Erstens: Neutralität. – Da waren Sie eigentlich der einhelligen Meinung, die gäbe es ja ohnehin, und es sei daher sinnlos, eine Forderung nach Beibehaltung der Neutralität zu verankern. Andererseits hat man dann in der Debatte feststellen können, dass Sie sich über den Grad der Neutralität in keiner Weise mehr einig sind.

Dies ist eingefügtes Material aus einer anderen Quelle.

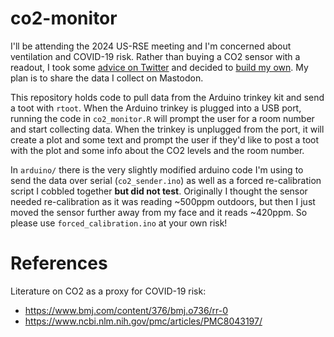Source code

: # co2-monitor

<!-- badges: start -->
<!-- badges: end -->

I'll be attending the 2024 US-RSE meeting and I'm concerned about ventilation and COVID-19 risk.  Rather than buying a CO2 sensor with a readout, I took some [advice on Twitter](https://twitter.com/MariannaFoos/status/1554492705492934660) and decided to [build my own](https://learn.adafruit.com/diy-trinkey-no-solder-air-quality-monitor). My plan is to share the data I collect on Mastodon.

This repository holds code to pull data from the Arduino trinkey kit and send a toot with `rtoot`.  When the Arduino trinkey is plugged into a USB port, running the code in `co2_monitor.R` will prompt the user for a room number and start collecting data.  When the trinkey is unplugged from the port, it will create a plot and some text and prompt the user if they'd like to post a toot with the plot and some info about the CO2 levels and the room number.

In `arduino/` there is the very slightly modified arduino code I'm using to send the data over serial (`co2_sender.ino`) as well as a forced re-calibration script I cobbled together **but did not test**.  Originally I thought the sensor needed re-calibration as it was reading ~500ppm outdoors, but then I just moved the sensor further away from my face and it reads ~420ppm.  So please use `forced_calibration.ino` at your own risk!

# References

Literature on CO2 as a proxy for COVID-19 risk:

- https://www.bmj.com/content/376/bmj.o736/rr-0
- https://www.ncbi.nlm.nih.gov/pmc/articles/PMC8043197/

Ich darf zur Geschichte ein wenig Aufklärung leisten: Wir waren neutral im engeren Sinn – wenn man vom UNO-Beitritt absieht, den die Schweiz eben deswegen nicht vornimmt, dort ist man wirklich ganz päpstlich – bis zum Beitritt zur EU. Da haben wir die Gemeinsame Außen- und Sicherheitspolitik mitgetragen – übrigens ohne Vorbe­halt, der während der Verhandlungen und während der Debatte in Österreich durchaus immer wieder eine Option war. Man hat aber dann darauf verzichtet und hat sich damals in Anbetracht der 66 Prozent an Zustimmung gedacht: Gut haben wir das gemacht!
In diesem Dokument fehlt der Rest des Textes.